> YOUR TASK:
Using the listing below, print exactly everything from the line with "Puis il mesura d'une" down to the line with "Le pavé était", both included, and nothing more.

> SOURCE RECORDS:
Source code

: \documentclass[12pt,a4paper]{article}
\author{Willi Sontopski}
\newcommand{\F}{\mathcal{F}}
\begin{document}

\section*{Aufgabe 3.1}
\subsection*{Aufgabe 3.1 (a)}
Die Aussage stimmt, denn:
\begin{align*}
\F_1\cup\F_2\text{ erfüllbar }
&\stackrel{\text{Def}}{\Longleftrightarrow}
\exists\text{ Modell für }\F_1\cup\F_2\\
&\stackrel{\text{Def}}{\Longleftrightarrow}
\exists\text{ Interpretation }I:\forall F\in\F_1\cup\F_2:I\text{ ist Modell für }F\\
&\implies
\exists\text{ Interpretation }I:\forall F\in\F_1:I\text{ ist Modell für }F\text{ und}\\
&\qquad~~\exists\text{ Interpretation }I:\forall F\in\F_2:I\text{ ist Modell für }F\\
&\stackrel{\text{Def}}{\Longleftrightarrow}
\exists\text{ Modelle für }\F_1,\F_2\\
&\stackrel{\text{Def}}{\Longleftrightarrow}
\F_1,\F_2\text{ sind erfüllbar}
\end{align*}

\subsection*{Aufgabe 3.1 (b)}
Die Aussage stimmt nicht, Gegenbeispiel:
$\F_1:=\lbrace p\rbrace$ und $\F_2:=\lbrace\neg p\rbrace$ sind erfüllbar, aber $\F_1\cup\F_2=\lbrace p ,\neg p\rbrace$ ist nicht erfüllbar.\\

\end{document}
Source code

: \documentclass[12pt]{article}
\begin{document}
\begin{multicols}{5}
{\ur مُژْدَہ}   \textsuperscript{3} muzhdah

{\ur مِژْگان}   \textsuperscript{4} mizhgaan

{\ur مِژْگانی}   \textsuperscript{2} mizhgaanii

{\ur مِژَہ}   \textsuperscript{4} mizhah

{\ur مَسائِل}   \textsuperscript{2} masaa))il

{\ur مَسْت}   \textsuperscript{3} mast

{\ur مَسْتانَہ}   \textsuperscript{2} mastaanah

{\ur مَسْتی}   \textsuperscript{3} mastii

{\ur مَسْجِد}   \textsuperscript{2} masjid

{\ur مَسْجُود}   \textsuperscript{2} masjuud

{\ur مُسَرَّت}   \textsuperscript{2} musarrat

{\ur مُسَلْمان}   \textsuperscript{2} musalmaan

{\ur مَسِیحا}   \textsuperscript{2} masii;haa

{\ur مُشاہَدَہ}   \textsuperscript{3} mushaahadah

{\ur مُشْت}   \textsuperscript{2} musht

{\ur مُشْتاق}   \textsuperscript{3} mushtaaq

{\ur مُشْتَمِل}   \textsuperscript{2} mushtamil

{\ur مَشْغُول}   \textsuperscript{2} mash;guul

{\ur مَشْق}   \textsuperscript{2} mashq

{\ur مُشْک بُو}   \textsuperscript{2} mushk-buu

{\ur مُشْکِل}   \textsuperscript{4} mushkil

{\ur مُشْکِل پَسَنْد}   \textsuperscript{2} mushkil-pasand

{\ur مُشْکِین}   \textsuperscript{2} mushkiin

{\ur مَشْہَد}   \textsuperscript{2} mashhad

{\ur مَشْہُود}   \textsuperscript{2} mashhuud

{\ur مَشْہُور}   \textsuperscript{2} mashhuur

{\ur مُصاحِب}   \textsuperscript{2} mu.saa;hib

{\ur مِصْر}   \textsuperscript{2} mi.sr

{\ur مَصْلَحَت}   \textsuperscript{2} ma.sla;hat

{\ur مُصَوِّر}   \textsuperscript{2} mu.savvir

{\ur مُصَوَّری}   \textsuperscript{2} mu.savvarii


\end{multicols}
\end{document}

==

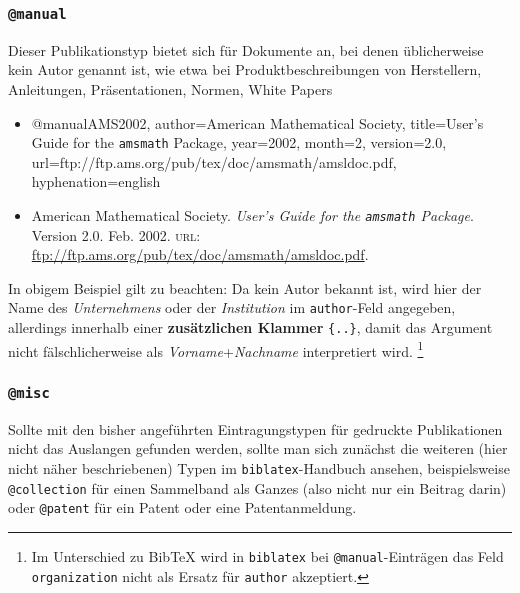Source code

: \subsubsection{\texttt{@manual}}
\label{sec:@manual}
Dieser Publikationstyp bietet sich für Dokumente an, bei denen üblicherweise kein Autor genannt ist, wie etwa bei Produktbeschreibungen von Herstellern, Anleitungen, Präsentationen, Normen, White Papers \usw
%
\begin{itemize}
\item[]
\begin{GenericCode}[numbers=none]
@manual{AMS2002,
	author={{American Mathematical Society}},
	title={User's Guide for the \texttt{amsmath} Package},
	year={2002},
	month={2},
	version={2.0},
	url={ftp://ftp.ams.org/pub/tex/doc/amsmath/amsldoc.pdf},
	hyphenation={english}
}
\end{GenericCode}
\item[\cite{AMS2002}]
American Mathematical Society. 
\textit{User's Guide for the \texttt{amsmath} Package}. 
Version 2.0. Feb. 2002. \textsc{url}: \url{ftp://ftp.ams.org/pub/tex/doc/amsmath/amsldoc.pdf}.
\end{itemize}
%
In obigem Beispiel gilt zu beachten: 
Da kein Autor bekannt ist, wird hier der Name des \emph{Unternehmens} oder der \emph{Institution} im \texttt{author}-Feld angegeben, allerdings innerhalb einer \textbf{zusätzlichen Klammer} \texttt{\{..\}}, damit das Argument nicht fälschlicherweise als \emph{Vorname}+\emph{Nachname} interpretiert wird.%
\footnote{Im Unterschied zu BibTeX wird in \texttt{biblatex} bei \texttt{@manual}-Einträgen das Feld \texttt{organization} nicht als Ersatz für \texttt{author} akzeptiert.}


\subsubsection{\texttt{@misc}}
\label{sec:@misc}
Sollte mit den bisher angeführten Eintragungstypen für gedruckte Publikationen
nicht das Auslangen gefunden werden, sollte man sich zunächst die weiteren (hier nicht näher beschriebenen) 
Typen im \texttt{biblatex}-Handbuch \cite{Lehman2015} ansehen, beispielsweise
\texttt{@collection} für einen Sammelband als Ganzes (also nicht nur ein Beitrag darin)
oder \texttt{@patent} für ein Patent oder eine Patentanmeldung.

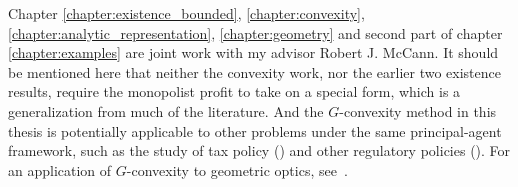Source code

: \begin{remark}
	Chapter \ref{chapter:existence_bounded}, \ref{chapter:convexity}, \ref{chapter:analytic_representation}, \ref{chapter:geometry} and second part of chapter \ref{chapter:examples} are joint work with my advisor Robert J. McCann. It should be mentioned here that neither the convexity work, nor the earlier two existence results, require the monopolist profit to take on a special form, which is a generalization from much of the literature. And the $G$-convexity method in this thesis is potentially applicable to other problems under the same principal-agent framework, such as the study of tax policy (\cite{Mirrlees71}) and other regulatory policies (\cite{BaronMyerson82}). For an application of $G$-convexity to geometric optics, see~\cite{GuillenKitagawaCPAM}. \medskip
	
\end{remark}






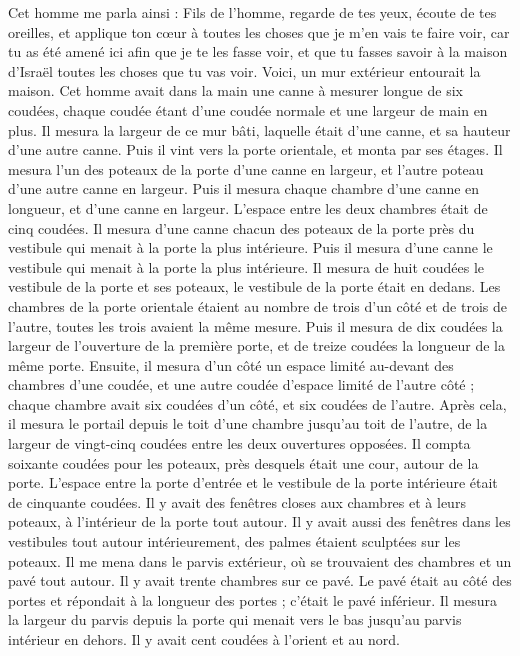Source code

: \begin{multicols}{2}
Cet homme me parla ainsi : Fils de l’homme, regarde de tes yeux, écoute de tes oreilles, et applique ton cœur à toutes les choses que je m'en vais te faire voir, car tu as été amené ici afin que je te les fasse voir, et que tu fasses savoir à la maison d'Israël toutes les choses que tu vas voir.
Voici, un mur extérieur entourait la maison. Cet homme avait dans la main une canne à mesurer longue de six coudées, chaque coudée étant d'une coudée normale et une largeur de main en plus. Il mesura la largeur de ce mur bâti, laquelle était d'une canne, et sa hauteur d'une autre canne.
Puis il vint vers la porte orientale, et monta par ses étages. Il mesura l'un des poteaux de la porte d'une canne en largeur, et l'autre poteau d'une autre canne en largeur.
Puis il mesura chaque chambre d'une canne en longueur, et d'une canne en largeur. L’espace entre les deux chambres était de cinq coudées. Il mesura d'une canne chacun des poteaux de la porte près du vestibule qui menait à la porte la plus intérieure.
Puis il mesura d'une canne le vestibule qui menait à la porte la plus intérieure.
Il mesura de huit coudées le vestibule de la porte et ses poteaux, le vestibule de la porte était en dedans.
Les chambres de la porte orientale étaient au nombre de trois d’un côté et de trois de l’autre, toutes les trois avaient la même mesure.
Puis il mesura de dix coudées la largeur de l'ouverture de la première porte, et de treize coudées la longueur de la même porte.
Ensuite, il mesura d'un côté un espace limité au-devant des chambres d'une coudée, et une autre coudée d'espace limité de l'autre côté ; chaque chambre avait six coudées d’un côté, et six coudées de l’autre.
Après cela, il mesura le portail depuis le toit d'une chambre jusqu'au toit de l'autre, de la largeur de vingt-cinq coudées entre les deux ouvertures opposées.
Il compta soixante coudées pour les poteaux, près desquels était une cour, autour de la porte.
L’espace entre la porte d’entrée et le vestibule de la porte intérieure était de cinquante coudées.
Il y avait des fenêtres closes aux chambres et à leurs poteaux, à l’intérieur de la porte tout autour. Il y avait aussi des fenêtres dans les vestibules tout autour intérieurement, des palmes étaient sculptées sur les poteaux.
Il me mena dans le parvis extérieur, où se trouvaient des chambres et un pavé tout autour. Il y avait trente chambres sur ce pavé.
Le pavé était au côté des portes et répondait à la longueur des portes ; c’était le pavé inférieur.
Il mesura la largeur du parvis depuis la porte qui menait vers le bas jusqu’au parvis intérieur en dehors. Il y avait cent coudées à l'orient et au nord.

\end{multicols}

> ANSWER BOX:
Puis il mesura d'une canne le vestibule qui menait à la porte la plus intérieure.
Il mesura de huit coudées le vestibule de la porte et ses poteaux, le vestibule de la porte était en dedans.
Les chambres de la porte orientale étaient au nombre de trois d’un côté et de trois de l’autre, toutes les trois avaient la même mesure.
Puis il mesura de dix coudées la largeur de l'ouverture de la première porte, et de treize coudées la longueur de la même porte.
Ensuite, il mesura d'un côté un espace limité au-devant des chambres d'une coudée, et une autre coudée d'espace limité de l'autre côté ; chaque chambre avait six coudées d’un côté, et six coudées de l’autre.
Après cela, il mesura le portail depuis le toit d'une chambre jusqu'au toit de l'autre, de la largeur de vingt-cinq coudées entre les deux ouvertures opposées.
Il compta soixante coudées pour les poteaux, près desquels était une cour, autour de la porte.
L’espace entre la porte d’entrée et le vestibule de la porte intérieure était de cinquante coudées.
Il y avait des fenêtres closes aux chambres et à leurs poteaux, à l’intérieur de la porte tout autour. Il y avait aussi des fenêtres dans les vestibules tout autour intérieurement, des palmes étaient sculptées sur les poteaux.
Il me mena dans le parvis extérieur, où se trouvaient des chambres et un pavé tout autour. Il y avait trente chambres sur ce pavé.
Le pavé était au côté des portes et répondait à la longueur des portes ; c’était le pavé inférieur.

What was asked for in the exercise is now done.